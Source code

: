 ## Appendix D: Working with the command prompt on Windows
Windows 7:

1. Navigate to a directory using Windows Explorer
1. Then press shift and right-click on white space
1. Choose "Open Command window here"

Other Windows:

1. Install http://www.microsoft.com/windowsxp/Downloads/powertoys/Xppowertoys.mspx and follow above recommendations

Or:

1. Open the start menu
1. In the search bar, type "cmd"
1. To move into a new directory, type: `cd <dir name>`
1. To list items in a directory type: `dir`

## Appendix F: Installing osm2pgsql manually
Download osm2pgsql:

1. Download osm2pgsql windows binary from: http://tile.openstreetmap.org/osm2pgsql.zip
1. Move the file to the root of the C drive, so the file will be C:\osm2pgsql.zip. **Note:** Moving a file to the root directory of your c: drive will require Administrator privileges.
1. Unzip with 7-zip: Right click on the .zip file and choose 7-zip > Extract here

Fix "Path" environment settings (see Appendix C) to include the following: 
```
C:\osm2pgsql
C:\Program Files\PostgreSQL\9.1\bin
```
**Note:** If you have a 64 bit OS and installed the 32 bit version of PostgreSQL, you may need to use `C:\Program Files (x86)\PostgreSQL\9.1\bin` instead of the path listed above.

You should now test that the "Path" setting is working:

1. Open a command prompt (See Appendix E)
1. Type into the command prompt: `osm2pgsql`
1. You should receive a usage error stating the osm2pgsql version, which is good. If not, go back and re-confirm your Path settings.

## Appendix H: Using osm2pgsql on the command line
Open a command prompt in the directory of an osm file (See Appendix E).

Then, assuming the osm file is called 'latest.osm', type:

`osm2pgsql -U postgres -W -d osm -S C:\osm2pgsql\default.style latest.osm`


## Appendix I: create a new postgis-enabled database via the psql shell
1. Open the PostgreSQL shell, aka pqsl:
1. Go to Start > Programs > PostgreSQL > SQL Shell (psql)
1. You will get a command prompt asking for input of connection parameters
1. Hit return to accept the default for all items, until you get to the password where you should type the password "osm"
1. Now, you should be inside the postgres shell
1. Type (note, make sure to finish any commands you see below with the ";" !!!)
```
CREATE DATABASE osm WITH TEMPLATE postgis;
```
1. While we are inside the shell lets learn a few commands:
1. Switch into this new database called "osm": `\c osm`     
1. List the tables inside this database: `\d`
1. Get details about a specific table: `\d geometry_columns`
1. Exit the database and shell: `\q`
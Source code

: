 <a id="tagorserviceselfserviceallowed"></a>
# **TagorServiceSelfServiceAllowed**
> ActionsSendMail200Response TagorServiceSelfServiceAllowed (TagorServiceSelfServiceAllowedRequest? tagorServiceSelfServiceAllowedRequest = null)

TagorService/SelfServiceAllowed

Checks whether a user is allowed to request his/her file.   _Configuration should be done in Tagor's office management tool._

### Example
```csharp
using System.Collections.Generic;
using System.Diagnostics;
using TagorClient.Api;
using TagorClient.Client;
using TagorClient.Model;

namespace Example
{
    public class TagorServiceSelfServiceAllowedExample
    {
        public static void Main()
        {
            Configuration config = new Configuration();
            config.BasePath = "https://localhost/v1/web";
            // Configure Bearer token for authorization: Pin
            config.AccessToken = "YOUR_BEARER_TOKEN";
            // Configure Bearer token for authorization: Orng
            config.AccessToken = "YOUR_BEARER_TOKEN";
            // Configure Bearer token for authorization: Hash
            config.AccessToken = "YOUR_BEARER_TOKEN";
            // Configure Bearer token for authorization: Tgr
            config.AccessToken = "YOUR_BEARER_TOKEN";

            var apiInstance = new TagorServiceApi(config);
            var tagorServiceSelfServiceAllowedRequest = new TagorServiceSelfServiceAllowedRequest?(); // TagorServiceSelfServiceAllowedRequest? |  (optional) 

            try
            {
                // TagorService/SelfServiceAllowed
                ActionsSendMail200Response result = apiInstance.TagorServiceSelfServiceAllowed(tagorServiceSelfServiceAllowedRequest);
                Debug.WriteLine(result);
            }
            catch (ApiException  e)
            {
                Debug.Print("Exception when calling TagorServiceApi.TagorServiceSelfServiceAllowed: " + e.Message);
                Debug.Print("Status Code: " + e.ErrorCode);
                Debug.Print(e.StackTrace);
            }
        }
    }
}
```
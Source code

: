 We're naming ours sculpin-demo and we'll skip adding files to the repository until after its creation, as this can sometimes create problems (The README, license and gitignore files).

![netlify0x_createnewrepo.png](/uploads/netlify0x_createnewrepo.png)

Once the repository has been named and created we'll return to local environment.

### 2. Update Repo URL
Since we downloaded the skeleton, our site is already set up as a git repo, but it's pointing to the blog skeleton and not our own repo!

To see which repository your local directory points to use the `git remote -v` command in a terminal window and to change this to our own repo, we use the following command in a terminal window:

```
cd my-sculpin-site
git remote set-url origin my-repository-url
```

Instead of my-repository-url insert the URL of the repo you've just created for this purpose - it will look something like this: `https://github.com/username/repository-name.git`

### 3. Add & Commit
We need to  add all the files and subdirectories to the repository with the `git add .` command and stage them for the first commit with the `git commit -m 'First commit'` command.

» TASK DIRECTIONS:
Every record shown above should be given back exactly.

» RESULT FOR THIS TASK:
Source code

: ## Appendix D: Working with the command prompt on Windows
Windows 7:

1. Navigate to a directory using Windows Explorer
1. Then press shift and right-click on white space
1. Choose "Open Command window here"

Other Windows:

1. Install http://www.microsoft.com/windowsxp/Downloads/powertoys/Xppowertoys.mspx and follow above recommendations

Or:

1. Open the start menu
1. In the search bar, type "cmd"
1. To move into a new directory, type: `cd <dir name>`
1. To list items in a directory type: `dir`

## Appendix F: Installing osm2pgsql manually
Download osm2pgsql:

1. Download osm2pgsql windows binary from: http://tile.openstreetmap.org/osm2pgsql.zip
1. Move the file to the root of the C drive, so the file will be C:\osm2pgsql.zip. **Note:** Moving a file to the root directory of your c: drive will require Administrator privileges.
1. Unzip with 7-zip: Right click on the .zip file and choose 7-zip > Extract here

Fix "Path" environment settings (see Appendix C) to include the following: 
```
C:\osm2pgsql
C:\Program Files\PostgreSQL\9.1\bin
```
**Note:** If you have a 64 bit OS and installed the 32 bit version of PostgreSQL, you may need to use `C:\Program Files (x86)\PostgreSQL\9.1\bin` instead of the path listed above.

You should now test that the "Path" setting is working:

1. Open a command prompt (See Appendix E)
1. Type into the command prompt: `osm2pgsql`
1. You should receive a usage error stating the osm2pgsql version, which is good. If not, go back and re-confirm your Path settings.

## Appendix H: Using osm2pgsql on the command line
Open a command prompt in the directory of an osm file (See Appendix E).

Then, assuming the osm file is called 'latest.osm', type:

`osm2pgsql -U postgres -W -d osm -S C:\osm2pgsql\default.style latest.osm`


## Appendix I: create a new postgis-enabled database via the psql shell
1. Open the PostgreSQL shell, aka pqsl:
1. Go to Start > Programs > PostgreSQL > SQL Shell (psql)
1. You will get a command prompt asking for input of connection parameters
1. Hit return to accept the default for all items, until you get to the password where you should type the password "osm"
1. Now, you should be inside the postgres shell
1. Type (note, make sure to finish any commands you see below with the ";" !!!)
```
CREATE DATABASE osm WITH TEMPLATE postgis;
```
1. While we are inside the shell lets learn a few commands:
1. Switch into this new database called "osm": `\c osm`     
1. List the tables inside this database: `\d`
1. Get details about a specific table: `\d geometry_columns`
1. Exit the database and shell: `\q`
Source code

: <a id="tagorserviceselfserviceallowed"></a>
# **TagorServiceSelfServiceAllowed**
> ActionsSendMail200Response TagorServiceSelfServiceAllowed (TagorServiceSelfServiceAllowedRequest? tagorServiceSelfServiceAllowedRequest = null)

TagorService/SelfServiceAllowed

Checks whether a user is allowed to request his/her file.   _Configuration should be done in Tagor's office management tool._

### Example
```csharp
using System.Collections.Generic;
using System.Diagnostics;
using TagorClient.Api;
using TagorClient.Client;
using TagorClient.Model;

namespace Example
{
    public class TagorServiceSelfServiceAllowedExample
    {
        public static void Main()
        {
            Configuration config = new Configuration();
            config.BasePath = "https://localhost/v1/web";
            // Configure Bearer token for authorization: Pin
            config.AccessToken = "YOUR_BEARER_TOKEN";
            // Configure Bearer token for authorization: Orng
            config.AccessToken = "YOUR_BEARER_TOKEN";
            // Configure Bearer token for authorization: Hash
            config.AccessToken = "YOUR_BEARER_TOKEN";
            // Configure Bearer token for authorization: Tgr
            config.AccessToken = "YOUR_BEARER_TOKEN";

            var apiInstance = new TagorServiceApi(config);
            var tagorServiceSelfServiceAllowedRequest = new TagorServiceSelfServiceAllowedRequest?(); // TagorServiceSelfServiceAllowedRequest? |  (optional) 

            try
            {
                // TagorService/SelfServiceAllowed
                ActionsSendMail200Response result = apiInstance.TagorServiceSelfServiceAllowed(tagorServiceSelfServiceAllowedRequest);
                Debug.WriteLine(result);
            }
            catch (ApiException  e)
            {
                Debug.Print("Exception when calling TagorServiceApi.TagorServiceSelfServiceAllowed: " + e.Message);
                Debug.Print("Status Code: " + e.ErrorCode);
                Debug.Print(e.StackTrace);
            }
        }
    }
}
```
Source code

: We're naming ours sculpin-demo and we'll skip adding files to the repository until after its creation, as this can sometimes create problems (The README, license and gitignore files).

![netlify0x_createnewrepo.png](/uploads/netlify0x_createnewrepo.png)

Once the repository has been named and created we'll return to local environment.

### 2. Update Repo URL
Since we downloaded the skeleton, our site is already set up as a git repo, but it's pointing to the blog skeleton and not our own repo!

To see which repository your local directory points to use the `git remote -v` command in a terminal window and to change this to our own repo, we use the following command in a terminal window:

```
cd my-sculpin-site
git remote set-url origin my-repository-url
```

Instead of my-repository-url insert the URL of the repo you've just created for this purpose - it will look something like this: `https://github.com/username/repository-name.git`

### 3. Add & Commit
We need to  add all the files and subdirectories to the repository with the `git add .` command and stage them for the first commit with the `git commit -m 'First commit'` command.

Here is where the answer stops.